China faces challenge of disconnect between stock market and real economy
Stock markets have continued their wild ride amid conflicting signals from the authorities. First they announced measures aimed at speculators in a bid to cool the market, then unfroze up to 1.2 trillion yuan (HK$1.5 trillion) for lending by banks. This reflects a dilemma for policymakers. Investors - including a reported eight million first-time punters in the last three months - have poured so much money into mainland markets and into our bourse through the Shanghai-Hong Kong Stock Connect scheme that it has clearly formed a bubble at a time when the economy is slowing. Not only do fundamentals not support the exuberance, but price-earnings ratios of many companies are in extreme dotcom-bubble territory.

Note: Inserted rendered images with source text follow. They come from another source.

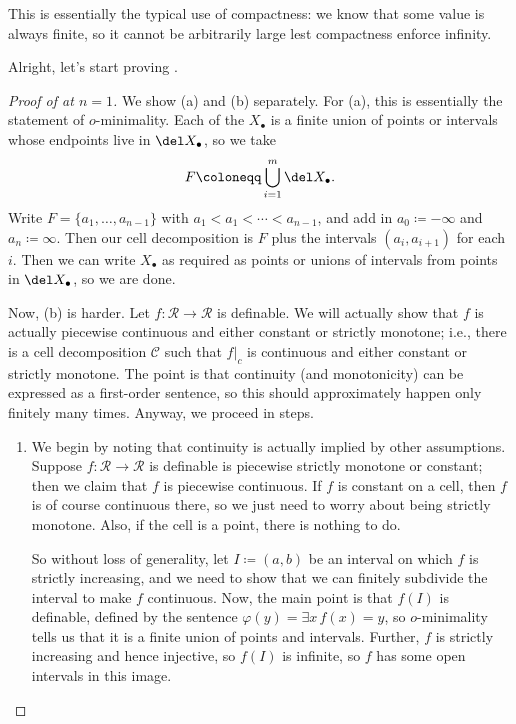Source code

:\documentclass[../notes.tex]{subfiles}
\begin{document}
\begin{remark}
	This is essentially the typical use of compactness: we know that some value is always finite, so it cannot be arbitrarily large lest compactness enforce infinity.
\end{remark}
Alright, let's start proving .
\begin{proof}[Proof of  at $n=1$]
	We show (a) and (b) separately. For (a), this is essentially the statement of $o$-minimality. Each of the $X_\bullet$ is a finite union of points or intervals whose endpoints live in $\del X_\bullet$, so we take
	\[F\coloneqq\bigcup_{i=1}^m\del X_\bullet.\]
	Write $F=\{a_1,\ldots,a_{n-1}\}$ with $a_1<a_1<\cdots<a_{n-1}$, and add in $a_0\coloneqq-\infty$ and $a_n\coloneqq\infty$. Then our cell decomposition is $F$ plus the intervals $(a_i,a_{i+1})$ for each $i$. Then we can write $X_\bullet$ as required as points or unions of intervals from points in $\del X_\bullet$, so we are done.

	Now, (b) is harder. Let $f\colon\mathcal R\to\mathcal R$ is definable. We will actually show that $f$ is actually piecewise continuous and either constant or strictly monotone; i.e., there is a cell decomposition $\mathcal C$ such that $f|_c$ is continuous and either constant or strictly monotone. The point is that continuity (and monotonicity) can be expressed as a first-order sentence, so this should approximately happen only finitely many times. Anyway, we proceed in steps.
	\begin{enumerate}
		\item We begin by noting that continuity is actually implied by other assumptions. Suppose $f\colon\mathcal R\to\mathcal R$ is definable is piecewise strictly monotone or constant; then we claim that $f$ is piecewise continuous. If $f$ is constant on a cell, then $f$ is of course continuous there, so we just need to worry about being strictly monotone. Also, if the cell is a point, there is nothing to do.
		
		So without loss of generality, let $I\coloneqq(a,b)$ be an interval on which $f$ is strictly increasing, and we need to show that we can finitely subdivide the interval to make $f$ continuous. Now, the main point is that $f(I)$ is definable, defined by the sentence $\varphi(y)=\exists x\,f(x)=y$, so $o$-minimality tells us that it is a finite union of points and intervals. Further, $f$ is strictly increasing and hence injective, so $f(I)$ is infinite, so $f$ has some open intervals in this image.


\end{enumerate}
\end{proof}
\end{document}

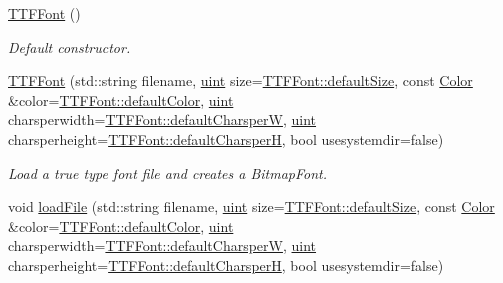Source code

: \begin{DoxyCompactItemize}
\item 
\hypertarget{class_f2_c_1_1_t_t_f_font_a20b84ac1e80b09afe11ee08945f8988a}{
\hyperlink{class_f2_c_1_1_t_t_f_font_a20b84ac1e80b09afe11ee08945f8988a}{TTFFont} ()}
\label{class_f2_c_1_1_t_t_f_font_a20b84ac1e80b09afe11ee08945f8988a}

\begin{DoxyCompactList}\small\item\em Default constructor. \item\end{DoxyCompactList}\item 
\hyperlink{class_f2_c_1_1_t_t_f_font_a772e0ee8e5a58c83d5ad4cadf9cce68b}{TTFFont} (std::string filename, \hyperlink{namespace_f2_c_a58be2bac9eb3e3c99cb41b6008bf4fae}{uint} size=\hyperlink{class_f2_c_1_1_t_t_f_font_a5431854a6264e3b1fcb7f99cde02f1a8}{TTFFont::defaultSize}, const \hyperlink{class_f2_c_1_1_color}{Color} \&color=\hyperlink{class_f2_c_1_1_t_t_f_font_ab7f6ea26f4fb213a32ab1a2df7b201e8}{TTFFont::defaultColor}, \hyperlink{namespace_f2_c_a58be2bac9eb3e3c99cb41b6008bf4fae}{uint} charsperwidth=\hyperlink{class_f2_c_1_1_t_t_f_font_afd75a577433ed3f08eafabe9c49718a0}{TTFFont::defaultCharsperW}, \hyperlink{namespace_f2_c_a58be2bac9eb3e3c99cb41b6008bf4fae}{uint} charsperheight=\hyperlink{class_f2_c_1_1_t_t_f_font_a14b235548ed14123b78d4436956d9639}{TTFFont::defaultCharsperH}, bool usesystemdir=false)
\begin{DoxyCompactList}\small\item\em Load a true type font file and creates a BitmapFont. \item\end{DoxyCompactList}\item 
void \hyperlink{class_f2_c_1_1_t_t_f_font_aa30580b05f41dd87f42339d5d766c4a1}{loadFile} (std::string filename, \hyperlink{namespace_f2_c_a58be2bac9eb3e3c99cb41b6008bf4fae}{uint} size=\hyperlink{class_f2_c_1_1_t_t_f_font_a5431854a6264e3b1fcb7f99cde02f1a8}{TTFFont::defaultSize}, const \hyperlink{class_f2_c_1_1_color}{Color} \&color=\hyperlink{class_f2_c_1_1_t_t_f_font_ab7f6ea26f4fb213a32ab1a2df7b201e8}{TTFFont::defaultColor}, \hyperlink{namespace_f2_c_a58be2bac9eb3e3c99cb41b6008bf4fae}{uint} charsperwidth=\hyperlink{class_f2_c_1_1_t_t_f_font_afd75a577433ed3f08eafabe9c49718a0}{TTFFont::defaultCharsperW}, \hyperlink{namespace_f2_c_a58be2bac9eb3e3c99cb41b6008bf4fae}{uint} charsperheight=\hyperlink{class_f2_c_1_1_t_t_f_font_a14b235548ed14123b78d4436956d9639}{TTFFont::defaultCharsperH}, bool usesystemdir=false)

\end{DoxyCompactItemize}
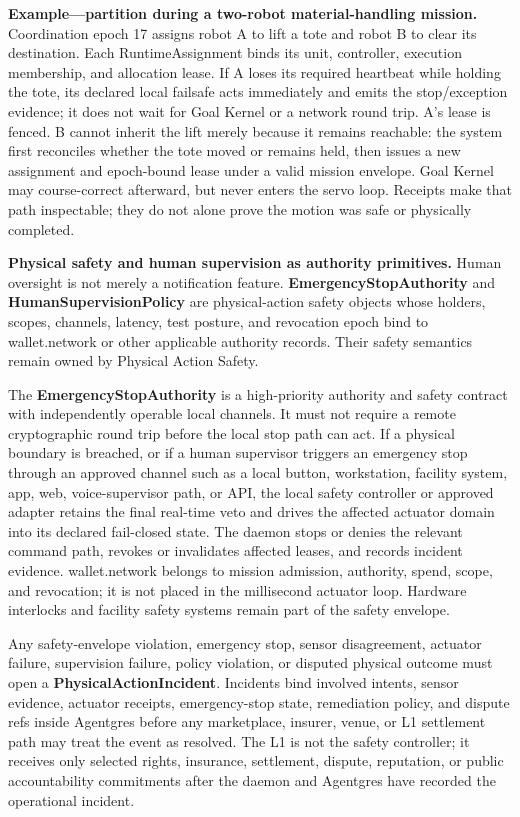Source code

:\documentclass[
  11pt,
]{article}
\begin{document}
\textbf{Example---partition during a two-robot material-handling mission.}
Coordination epoch 17 assigns robot A to lift a tote and robot B to clear its
destination. Each RuntimeAssignment binds its unit, controller, execution
membership, and allocation lease. If A loses its required heartbeat while
holding the tote, its declared local failsafe acts immediately and emits the
stop/exception evidence; it does not wait for Goal Kernel or a network round
trip. A's lease is fenced. B cannot inherit the lift merely because it remains
reachable: the system first reconciles whether the tote moved or remains held,
then issues a new assignment and epoch-bound lease under a valid mission
envelope. Goal Kernel may course-correct afterward, but never enters the servo
loop. Receipts make that path inspectable; they do not alone prove the motion
was safe or physically completed.

\textbf{Physical safety and human supervision as authority primitives.}
Human oversight is not merely a notification feature.
\textbf{EmergencyStopAuthority} and \textbf{HumanSupervisionPolicy} are
physical-action safety objects whose holders, scopes, channels, latency,
test posture, and revocation epoch bind to wallet.network or other applicable
authority records. Their safety semantics remain owned by Physical Action
Safety.

The \textbf{EmergencyStopAuthority} is a high-priority authority and safety
contract with independently operable local channels. It must not require a
remote cryptographic round trip before the local stop path can act. If a
physical boundary is breached, or
if a human supervisor triggers an emergency stop through an approved
channel such as a local button, workstation, facility system, app, web,
voice-supervisor path, or API, the local safety controller or approved
adapter retains the final real-time veto and drives the affected actuator
domain into its declared fail-closed state. The daemon stops or denies the
relevant command path, revokes or invalidates affected leases, and records
incident evidence. wallet.network belongs to mission admission, authority,
spend, scope, and revocation; it is not placed in the millisecond actuator
loop. Hardware interlocks and facility safety systems remain part of the
safety envelope.

Any safety-envelope violation, emergency stop, sensor disagreement,
actuator failure, supervision failure, policy violation, or disputed
physical outcome must open a \textbf{PhysicalActionIncident}. Incidents
bind involved intents, sensor evidence, actuator receipts, emergency-stop
state, remediation policy, and dispute refs inside Agentgres before any
marketplace, insurer, venue, or L1 settlement path may treat the event as
resolved. The L1 is not the safety controller; it receives only selected
rights, insurance, settlement, dispute, reputation, or public
accountability commitments after the daemon and Agentgres have recorded
the operational incident.
\end{document}
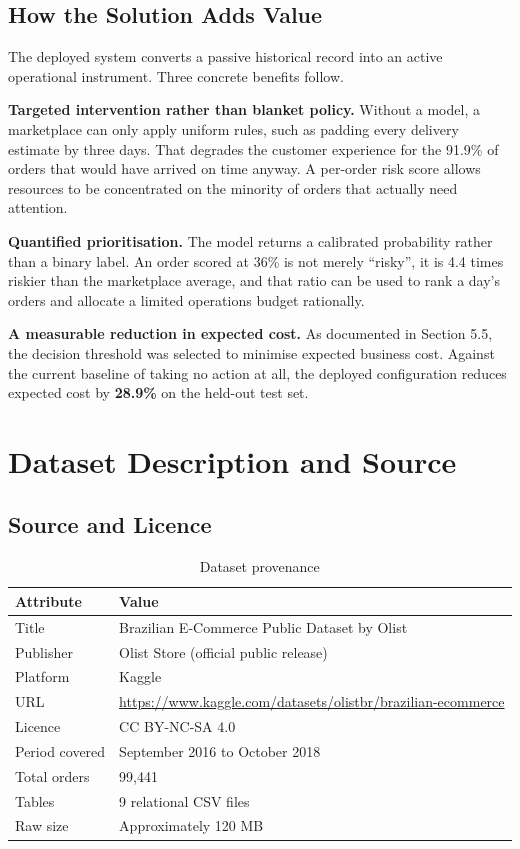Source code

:\documentclass[11pt,a4paper]{report}
\begin{document}
\section{How the Solution Adds Value}

The deployed system converts a passive historical record into an active
operational instrument. Three concrete benefits follow.

\textbf{Targeted intervention rather than blanket policy.} Without a model, a
marketplace can only apply uniform rules, such as padding every delivery estimate
by three days. That degrades the customer experience for the 91.9\% of orders
that would have arrived on time anyway. A per-order risk score allows resources
to be concentrated on the minority of orders that actually need attention.

\textbf{Quantified prioritisation.} The model returns a calibrated probability
rather than a binary label. An order scored at 36\% is not merely ``risky'', it
is 4.4 times riskier than the marketplace average, and that ratio can be used to
rank a day's orders and allocate a limited operations budget rationally.

\textbf{A measurable reduction in expected cost.} As documented in Section 5.5,
the decision threshold was selected to minimise expected business cost. Against
the current baseline of taking no action at all, the deployed configuration
reduces expected cost by \textbf{28.9\%} on the held-out test set.

\chapter{Dataset Description and Source}

\section{Source and Licence}

\begin{table}[H]
\centering
\caption{Dataset provenance}
\begin{tabular}{@{}ll@{}}
\toprule
\textbf{Attribute} & \textbf{Value} \\
\midrule
Title & Brazilian E-Commerce Public Dataset by Olist \\
Publisher & Olist Store (official public release) \\
Platform & Kaggle \\
URL & \url{https://www.kaggle.com/datasets/olistbr/brazilian-ecommerce} \\
Licence & CC BY-NC-SA 4.0 \\
Period covered & September 2016 to October 2018 \\
Total orders & 99{,}441 \\
Tables & 9 relational CSV files \\
Raw size & Approximately 120 MB \\
\bottomrule
\end{tabular}
\end{table}
\end{document}
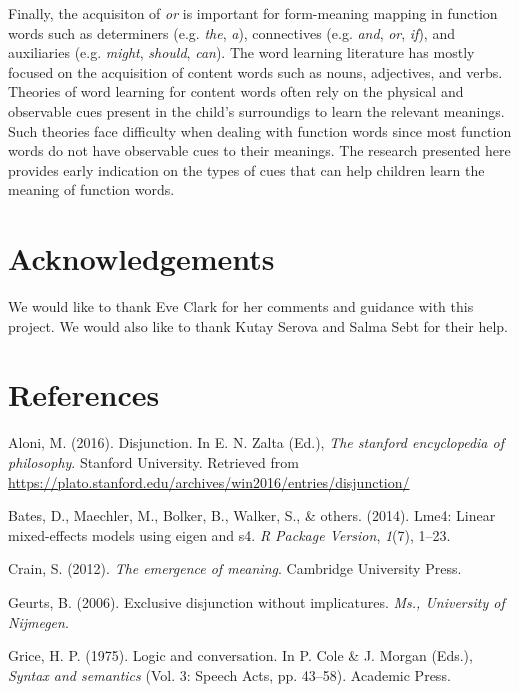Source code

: \documentclass[10pt, letterpaper]{article}
\begin{document}
Finally, the acquisiton of \emph{or} is important for form-meaning
mapping in function words such as determiners (e.g. \emph{the},
\emph{a}), connectives (e.g. \emph{and}, \emph{or}, \emph{if}), and
auxiliaries (e.g. \emph{might}, \emph{should}, \emph{can}). The word
learning literature has mostly focused on the acquisition of content
words such as nouns, adjectives, and verbs. Theories of word learning
for content words often rely on the physical and observable cues present
in the child's surroundigs to learn the relevant meanings. Such theories
face difficulty when dealing with function words since most function
words do not have observable cues to their meanings. The research
presented here provides early indication on the types of cues that can
help children learn the meaning of function words.

\section{Acknowledgements}\label{acknowledgements}

We would like to thank Eve Clark for her comments and guidance with this
project. We would also like to thank Kutay Serova and Salma Sebt for
their help.

\section{References}\label{references}

\setlength{\parindent}{-0.1in} \setlength{\leftskip}{0.125in} \noindent

\hypertarget{refs}{}
\hypertarget{ref-Aloni2016}{}
Aloni, M. (2016). Disjunction. In E. N. Zalta (Ed.), \emph{The stanford
encyclopedia of philosophy}. Stanford University. Retrieved from
\url{https://plato.stanford.edu/archives/win2016/entries/disjunction/}

\hypertarget{ref-bates2014lme4}{}
Bates, D., Maechler, M., Bolker, B., Walker, S., \& others. (2014).
Lme4: Linear mixed-effects models using eigen and s4. \emph{R Package
Version}, \emph{1}(7), 1--23.

\hypertarget{ref-crain2012emergence}{}
Crain, S. (2012). \emph{The emergence of meaning}. Cambridge University
Press.

\hypertarget{ref-geurts2006exclusive}{}
Geurts, B. (2006). Exclusive disjunction without implicatures.
\emph{Ms., University of Nijmegen}.

\hypertarget{ref-grice1975logicconvo}{}
Grice, H. P. (1975). Logic and conversation. In P. Cole \& J. Morgan
(Eds.), \emph{Syntax and semantics} (Vol. 3: Speech Acts, pp. 43--58).
Academic Press.
\end{document}
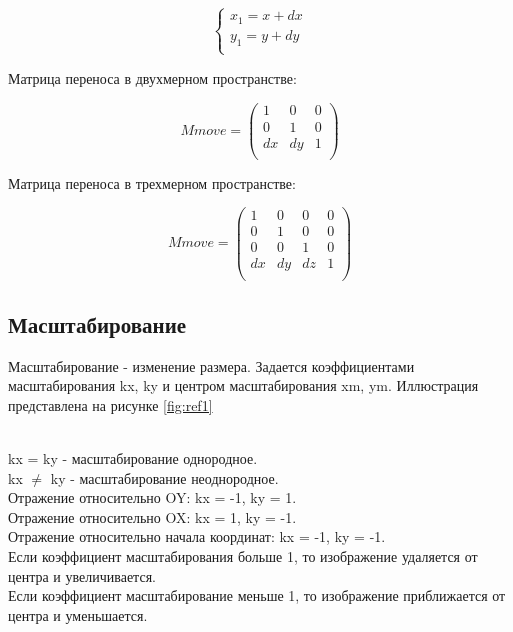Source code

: \begin{equation}
	{\begin{cases}
			x_1 = x + dx \\
			y_1 = y + dy \\
		\end{cases}}
\end{equation}

Матрица переноса в двухмерном пространстве:

\begin{equation}
	Mmove = \left(
	\begin{array}{cccc}
			1  & 0  & 0 \\
			0  & 1  & 0 \\
			dx & dy & 1 \\
		\end{array}
	\right)
\end{equation}

Матрица переноса в трехмерном пространстве:

\begin{equation}
	Mmove = \left(
	\begin{array}{cccc}
			1  & 0  & 0  & 0 \\
			0  & 1  & 0  & 0 \\
			0  & 0  & 1  & 0 \\
			dx & dy & dz & 1 \\
		\end{array}
	\right)
\end{equation}

\subsection {Масштабирование}

Масштабирование - изменение размера. Задается коэффициентами масштабирования kx, ky и центром масштабирования xm, ym. Иллюстрация представлена на рисунке \ref{fig:ref1} \\
\begin{figure}[ht!]
\end{figure}
\\
kx = ky - масштабирование однородное.\\
kx $\neq$ ky - масштабирование неоднородное.\\
Отражение относительно OY: kx = -1, ky = 1.\\
Отражение относительно OX: kx = 1, ky = -1.\\
Отражение относительно начала координат: kx = -1, ky = -1.\\
Если коэффициент масштабирования больше 1, то изображение удаляется от центра и увеличивается.\\
Если коэффициент масштабирование меньше 1, то изображение приближается от центра и уменьшается.\\

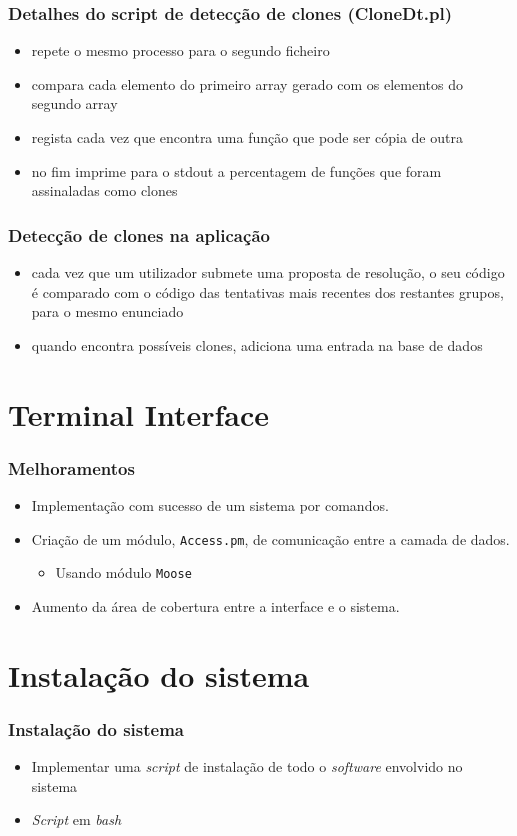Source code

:\documentclass{beamer}
\begin{document}
\begin{frame}[fragile] \frametitle{Detalhes do script de detecção de clones (CloneDt.pl)}
\begin{itemize}
\item repete o mesmo processo para o segundo ficheiro
\item compara cada elemento do primeiro array gerado com os elementos do segundo array
\item regista cada vez que encontra uma função que pode ser cópia de outra
\item no fim imprime para o stdout a percentagem de funções que foram assinaladas como clones
\end{itemize}
\end{frame}

\begin{frame}[fragile] \frametitle{Detecção de clones na aplicação}
\begin{itemize}
\item cada vez que um utilizador submete uma proposta de resolução, o seu código é comparado com o código das tentativas mais recentes dos restantes grupos, para o mesmo enunciado
\item quando encontra possíveis clones, adiciona uma entrada na base de dados
\end{itemize}
\end{frame}


\section{Terminal Interface}
\begin{frame}[fragile] \frametitle{Melhoramentos}
\begin{itemize}
 \item Implementação com sucesso de um sistema por comandos.
 \item Criação de um módulo, \texttt{Access.pm}, de comunicação entre a camada de dados.
\begin{itemize}
 \item Usando módulo \texttt{Moose}
\end{itemize}
 \item Aumento da área de cobertura entre a interface e o sistema.
\end{itemize}
\end{frame}

\section{Instalação do sistema}
\begin{frame}[fragile] \frametitle{Instalação do sistema}

\begin{itemize}
 \item Implementar uma \emph{script} de instalação de todo o \emph{software} envolvido no sistema
 \item \emph{Script} em \emph{bash}
\end{itemize}
\end{frame}
\end{document}
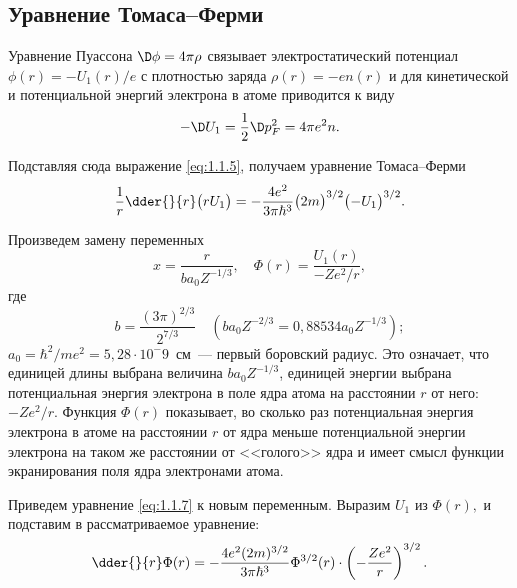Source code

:   \subsection{Уравнение Томаса--Ферми}
  
  Уравнение Пуассона \( \D\phi = 4\pi\rho \) связывает электростатический
  потенциал \( \phi(r) = -U_1(r) / e \) с плотностью заряда
  \( \rho(r) = -en(r) \) и для кинетической и потенциальной энергий электрона в
  атоме приводится к виду
  \begin{equation}
    -\D U_1 = \frac{1}{2}\D p_F^2 = 4\pi e^2 n.
    \label{eq:1.1.6}
  \end{equation}
  
  Подставляя сюда выражение \eqref{eq:1.1.5}, получаем уравнение Томаса--Ферми
  \begin{equation}
    \frac{1}{r}\dder{}{r}\bigl(rU_1\big) = -\frac{4e^2}{3\pi\hbar^3}
      \bigl(2m\big)^{3 / 2} \bigl(-U_1\big)^{3 / 2}.
    \label{eq:1.1.7}
  \end{equation}
  
  Произведем замену переменных
  \[
    x = \frac{r}{ba_0Z^{-1 / 3}}, \quad \Phi(r) = \frac{U_1(r)}{-Ze^2 / r},
  \]
  где
  \[
    b = \frac{(3\pi)^{2 / 3}}{2^{7 / 3}} \quad
      \left(ba_0Z^{-2 / 3} = 0,\!88534a_0Z^{-1 / 3}\right);
  \]
  \( a_0 = \hbar^2 / me^2 = 5,\!28\cdot 10^-9 \)~см~--- первый боровский радиус.
  Это означает, что единицей длины выбрана величина \( ba_0 Z^{-1 / 3} \),
  единицей энергии выбрана потенциальная энергия электрона в поле ядра атома на
  расстоянии \( r \) от него: \( - Ze^2 / r \). Функция \( \Phi(r) \)
  показывает, во сколько раз потенциальная энергия электрона в атоме на
  расстоянии \( r \) от ядра меньше потенциальной энергии электрона на таком же
  расстоянии от <<голого>> ядра и имеет смысл функции экранирования поля ядра
  электронами атома.
  
  Приведем уравнение \eqref{eq:1.1.7} к новым переменным. Выразим \( U_1 \) из
  \( \Phi(r), \) и подставим в рассматриваемое уравнение:
  \[
    \dder{}{r}\Phi(r)= -\frac{4e^2(2m)^{3 / 2}}{3\pi\hbar^3} \Phi^{3 / 2}(r)
      \cdot \left( -\frac{Ze^2}{r} \right)^{3 / 2}.
  \]

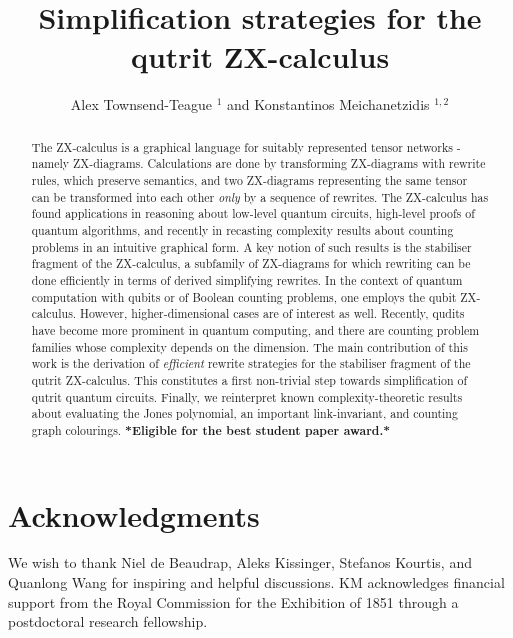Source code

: \documentclass[runningheads]{llncs}
\title{Simplification strategies for the qutrit ZX-calculus}
\author{Alex Townsend-Teague $^{1}$ and Konstantinos Meichanetzidis $^{1,2}$
	\institute{$^1$ University of Oxford \\ $^2$ Cambridge Quantum Computing Ltd.}
}
\begin{document}
\maketitle
\begin{abstract}
	The ZX-calculus is a graphical language for suitably represented tensor networks - namely ZX-diagrams.
	Calculations are done by transforming ZX-diagrams with rewrite rules, which preserve semantics, and two ZX-diagrams representing the same tensor can be transformed into each other \emph{only} by a sequence of rewrites.
	The ZX-calculus has found applications in reasoning about low-level quantum circuits, high-level proofs of quantum algorithms, and recently in recasting complexity results about counting problems in an intuitive graphical form.
	A key notion of such results is the stabiliser fragment of the ZX-calculus, a subfamily of ZX-diagrams for which rewriting can be done efficiently in terms of derived simplifying rewrites.
	In the context of quantum computation with qubits or of Boolean counting problems, one employs the qubit ZX-calculus.
	However, higher-dimensional cases are of interest as well. Recently, qudits have become more prominent in quantum computing, and there are counting problem families whose complexity depends on the dimension.
	The main contribution of this work is the derivation of
	\emph{efficient} rewrite strategies for the stabiliser fragment of the qutrit ZX-calculus.
	This constitutes a first non-trivial step towards simplification of qutrit quantum circuits. Finally, we reinterpret known complexity-theoretic results about evaluating the Jones polynomial, an important link-invariant, and counting graph colourings. 
	\textbf{*Eligible for the best student paper award.*}
\end{abstract}







\section{Acknowledgments}
We wish to thank Niel de Beaudrap, Aleks Kissinger, Stefanos 
Kourtis, and Quanlong Wang for inspiring and helpful discussions.
KM acknowledges financial support from the Royal Commission for the Exhibition of 1851 through a postdoctoral research fellowship.

% 



\appendix

% 
% 
% 
% 
% 
% 
\end{document}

Regulators wanted to boost the flow of money to small and medium-sized enterprises, the main drivers of job creation. Indeed, Premier Li Keqiang recently urged more lending to SMEs during visits to two major state-owned banks, the Industrial and Commercial Bank of China and China Development Bank. This raises the question of how much of the fresh liquidity injected by the authorities has been pumped into the real economy, and how much has been simply gambled on the mainland stock markets, which now influence Hong Kong's markets through the stocks through-train scheme. It is not without good reason that mainland markets are referred to as casinos, driven more by speculation than fundamentals.
It may be argued that wealth generated by a buoyant stock market will boost demand and the real economy. The fact remains that this was the intent of three interest-rate cuts since November and two reductions in how much cash banks must keep in reserve, but the effect remains limited. There are reasons other than finance why enterprise is not expanding nor borrowing - structural problems such as a stifling bureaucratic and regulatory environment and operating costs. This illustrates enormous economic challenges facing the government, the answers to which are unlikely to be found in the euphoria of a market disconnect with the real economy.